Pourquoi des classifications ?

Pour être représentatif de la société civile dans laquelle nous évoluons, chaque club doit s’efforcer d’adapter ses classifications aux réalités du monde professionnel et associatif de sa région.

A l’origine, un seul représentant de chaque profession était admis au sein du club.

Aujourd’hui, 4 représentants sont admis, ou plus lorsque le club compte plus de 50 membres, une classification ne pouvant représenter plus de 10 % des membres actifs du club.

Naturellement, les retraités ne sont pas pris en compte dans ce calcul.

Alors… faites vos comptes dans les clubs.

Tous les membres sont soit « actifs », soit « d’honneur ».

Mais être membre actif ne signifie pas pour autant être en activité.
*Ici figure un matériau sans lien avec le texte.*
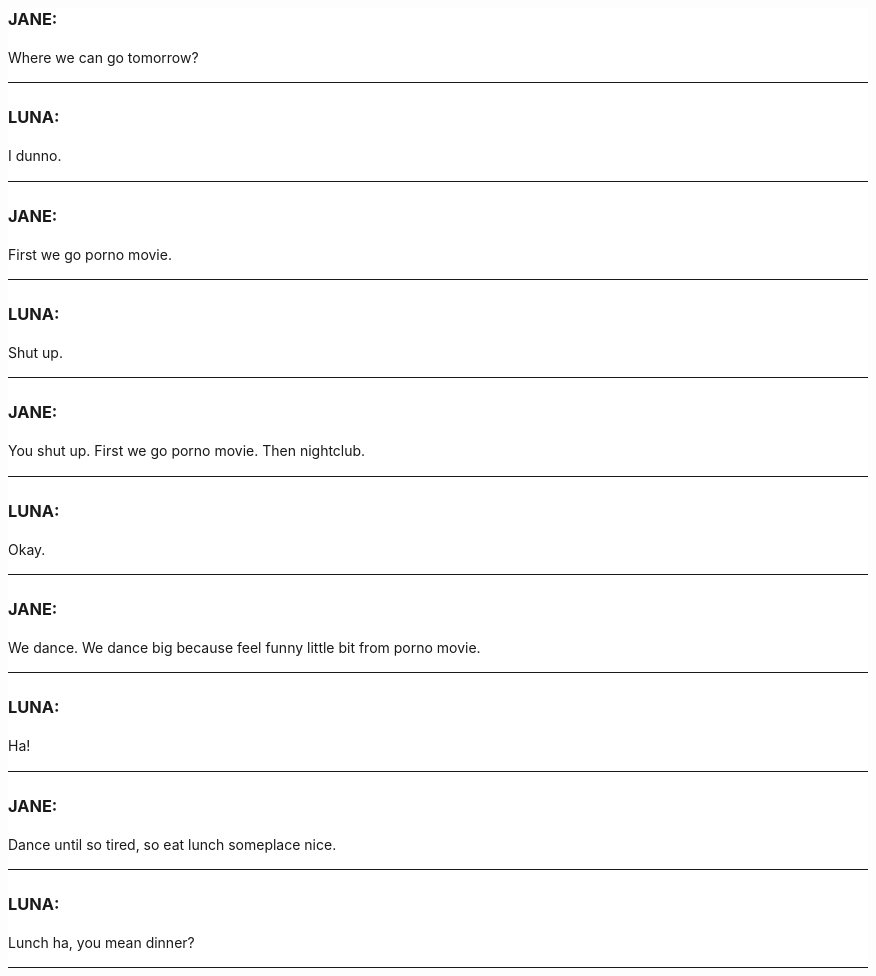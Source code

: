 
### JANE:
Where we can go tomorrow?

---

### LUNA:
I dunno.

---

### JANE:

First we go porno movie.

---

### LUNA:
Shut up.

---

### JANE:
You shut up. First we go porno movie. Then nightclub.

---

### LUNA:
Okay.

---

### JANE:
We dance. We dance big because feel funny little bit from porno movie.

---

### LUNA:
Ha!

---

### JANE:
Dance until so tired, so eat lunch someplace nice.

---

### LUNA:
Lunch ha, you mean dinner?

---
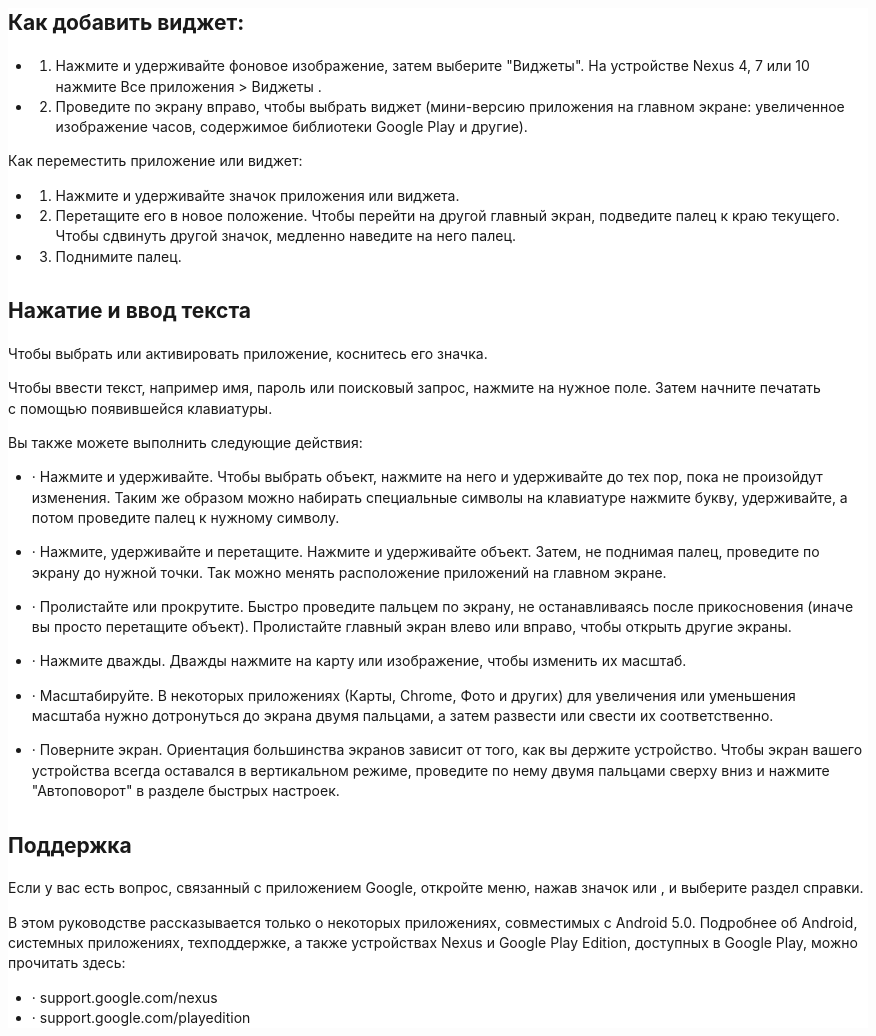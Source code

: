 ## Как добавить виджет:

- 1. Нажмите и удерживайте фоновое изображение, затем выберите "Виджеты". На устройстве Nexus 4, 7 или 10 нажмите Все приложения &gt; Виджеты .



- 2.  Проведите по экрану вправо, чтобы выбрать виджет (мини-версию приложения на главном экране: увеличенное изображение часов, содержимое библиотеки Google Play и другие).

Как переместить приложение или виджет:

- 1. Нажмите и удерживайте значок приложения или виджета.
- 2.  Перетащите его в новое положение. Чтобы перейти на другой главный экран, подведите палец к краю текущего. Чтобы сдвинуть другой значок, медленно наведите на него палец.
- 3.  Поднимите палец.

## Нажатие и ввод текста

Чтобы выбрать или активировать приложение, коснитесь его значка.

Чтобы ввести текст, например имя, пароль или поисковый запрос, нажмите на нужное поле. Затем начните печатать с помощью появившейся клавиатуры.

Вы также можете выполнить следующие действия:

- · Нажмите и удерживайте. Чтобы выбрать объект, нажмите на него и удерживайте до тех пор, пока не произойдут изменения. Таким же образом можно набирать специальные символы на клавиатуре нажмите букву, удерживайте, а потом проведите палец к нужному символу.
- · Нажмите, удерживайте и перетащите. Нажмите и удерживайте объект. Затем, не поднимая палец, проведите по экрану до нужной точки. Так можно менять расположение приложений на главном экране.

- · Пролистайте или прокрутите. Быстро проведите пальцем по экрану, не останавливаясь после прикосновения (иначе вы просто перетащите объект). Пролистайте главный экран влево или вправо, чтобы открыть другие экраны.
- · Нажмите дважды. Дважды нажмите на карту или изображение, чтобы изменить их масштаб.
- · Масштабируйте. В некоторых приложениях (Карты, Chrome, Фото и других) для увеличения или уменьшения масштаба нужно дотронуться до экрана двумя пальцами, а затем развести или свести их соответственно.
- · Поверните экран. Ориентация большинства экранов зависит от того, как вы держите устройство. Чтобы экран вашего устройства всегда оставался в вертикальном режиме, проведите по нему двумя пальцами сверху вниз и нажмите "Автоповорот" в разделе быстрых настроек.



## Поддержка

Если у вас есть вопрос, связанный с приложением Google, откройте меню, нажав значок или , и выберите раздел справки.

В этом руководстве рассказывается только о некоторых приложениях, совместимых с Android 5.0. Подробнее об Android, системных приложениях, техподдержке, а также устройствах Nexus и Google Play Edition, доступных в Google Play, можно прочитать здесь:

- · support.google.com/nexus
- · support.google.com/playedition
Il faut respecter le principe que, lors d’un départ à la retraite, le futur retraité présente son successeur au Club, afin d’assurer la continuité nécessaire à l’homogénéité et à l’unité du club.

Vous verrez que vous pouvez gagner des admissions supplémentaires dans le vivier professionnel actif de votre sphère géographique.

Le mixage des classifications : un gage d’unité

C’est par notre diversité professionnelle que nous serons performants.

Même si le Rotary International, lors du dernier Conseil de Législation, a assoupli les règles contraignantes existant jusque-là, il nous appartient d’être attentifs lors des nouvelles admissions.

Plus l’éventail professionnel sera ouvert, meilleur sera l’impact des actions et meilleure sera la performance pour la solidarité et l’enthousiasme des membres.